──────── RECORDED DATA

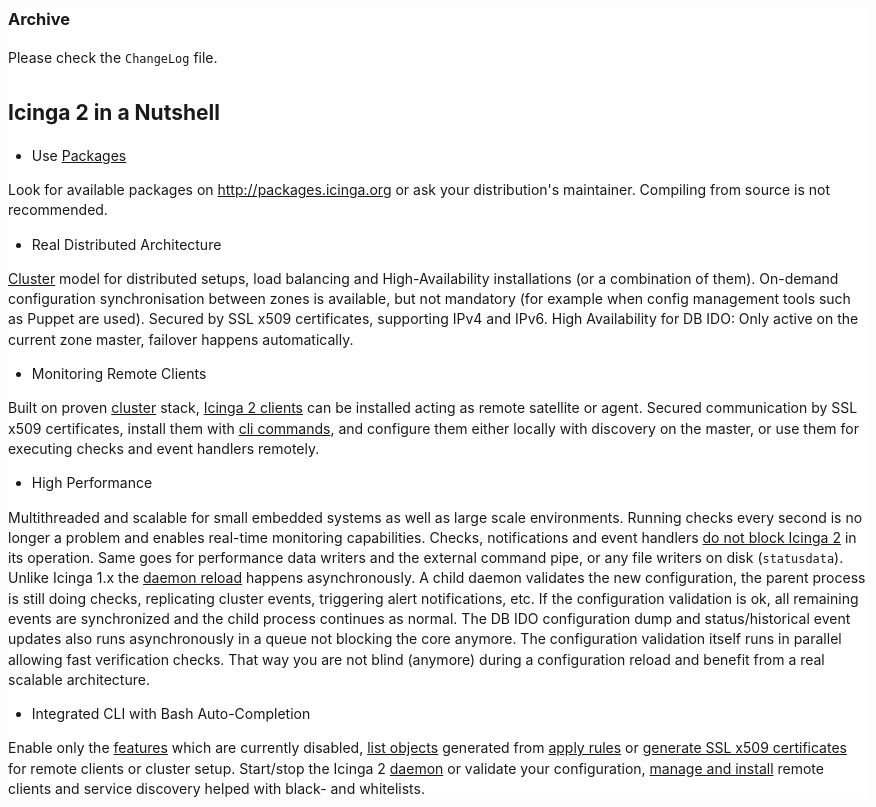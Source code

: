 ### Archive

Please check the `ChangeLog` file.

## <a id="icinga2-in-a-nutshell"></a> Icinga 2 in a Nutshell

* Use [Packages](#getting-started)

Look for available packages on http://packages.icinga.org or ask your distribution's maintainer.
Compiling from source is not recommended.

* Real Distributed Architecture

[Cluster](#distributed-monitoring-high-availability) model for distributed setups, load balancing
and High-Availability installations (or a combination of them). On-demand configuration
synchronisation between zones is available, but not mandatory (for example when config management
tools such as Puppet are used). Secured by SSL x509 certificates, supporting IPv4 and IPv6.
High Availability for DB IDO: Only active on the current zone master, failover happens automatically.

* Monitoring Remote Clients

Built on proven [cluster](#distributed-monitoring-high-availability) stack,
[Icinga 2 clients](#icinga2-remote-client-monitoring) can be installed acting as remote satellite or
agent. Secured communication by SSL x509 certificates, install them with [cli commands](#cli-commands),
and configure them either locally with discovery on the master, or use them for executing checks and
event handlers remotely.


* High Performance

Multithreaded and scalable for small embedded systems as well as large scale environments.
Running checks every second is no longer a problem and enables real-time monitoring capabilities.
Checks, notifications and event handlers [do not block Icinga 2](#differences-1x-2-async-event-execution)
in its operation. Same goes for performance data writers and the external command pipe, or any
file writers on disk (`statusdata`).
Unlike Icinga 1.x the [daemon reload](#differences-1x-2-real-reload) happens asynchronously.
A child daemon validates the new configuration, the parent process is still doing checks, replicating cluster events, triggering alert notifications, etc. If the configuration validation is ok, all remaining events are synchronized and the child process continues as normal.
The DB IDO configuration dump and status/historical event updates also runs asynchronously in a queue not blocking the core anymore. The configuration validation itself runs in parallel allowing fast verification checks.
That way you are not blind (anymore) during a configuration reload and benefit from a real scalable architecture.

* Integrated CLI with Bash Auto-Completion

Enable only the [features](#cli-command-feature) which are currently disabled,
[list objects](#cli-command-object) generated from [apply rules](#using-apply) or
[generate SSL x509 certificates](#cli-command-pki) for remote clients or cluster setup.
Start/stop the Icinga 2 [daemon](#cli-command-daemon) or validate your configuration,
[manage and install](#cli-command-node) remote clients and service discovery helped
with black- and whitelists.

────────────────

ASSIGNMENT: Where a record holds a picture, leave the picture out and restate the rest word for word.

YOUR RESPONSE:
Source code

: ### Archive

Please check the `ChangeLog` file.

## <a id="icinga2-in-a-nutshell"></a> Icinga 2 in a Nutshell

* Use [Packages](#getting-started)

Look for available packages on http://packages.icinga.org or ask your distribution's maintainer.
Compiling from source is not recommended.

* Real Distributed Architecture

[Cluster](#distributed-monitoring-high-availability) model for distributed setups, load balancing
and High-Availability installations (or a combination of them). On-demand configuration
synchronisation between zones is available, but not mandatory (for example when config management
tools such as Puppet are used). Secured by SSL x509 certificates, supporting IPv4 and IPv6.
High Availability for DB IDO: Only active on the current zone master, failover happens automatically.

* Monitoring Remote Clients

Built on proven [cluster](#distributed-monitoring-high-availability) stack,
[Icinga 2 clients](#icinga2-remote-client-monitoring) can be installed acting as remote satellite or
agent. Secured communication by SSL x509 certificates, install them with [cli commands](#cli-commands),
and configure them either locally with discovery on the master, or use them for executing checks and
event handlers remotely.


* High Performance

Multithreaded and scalable for small embedded systems as well as large scale environments.
Running checks every second is no longer a problem and enables real-time monitoring capabilities.
Checks, notifications and event handlers [do not block Icinga 2](#differences-1x-2-async-event-execution)
in its operation. Same goes for performance data writers and the external command pipe, or any
file writers on disk (`statusdata`).
Unlike Icinga 1.x the [daemon reload](#differences-1x-2-real-reload) happens asynchronously.
A child daemon validates the new configuration, the parent process is still doing checks, replicating cluster events, triggering alert notifications, etc. If the configuration validation is ok, all remaining events are synchronized and the child process continues as normal.
The DB IDO configuration dump and status/historical event updates also runs asynchronously in a queue not blocking the core anymore. The configuration validation itself runs in parallel allowing fast verification checks.
That way you are not blind (anymore) during a configuration reload and benefit from a real scalable architecture.

* Integrated CLI with Bash Auto-Completion

Enable only the [features](#cli-command-feature) which are currently disabled,
[list objects](#cli-command-object) generated from [apply rules](#using-apply) or
[generate SSL x509 certificates](#cli-command-pki) for remote clients or cluster setup.
Start/stop the Icinga 2 [daemon](#cli-command-daemon) or validate your configuration,
[manage and install](#cli-command-node) remote clients and service discovery helped
with black- and whitelists.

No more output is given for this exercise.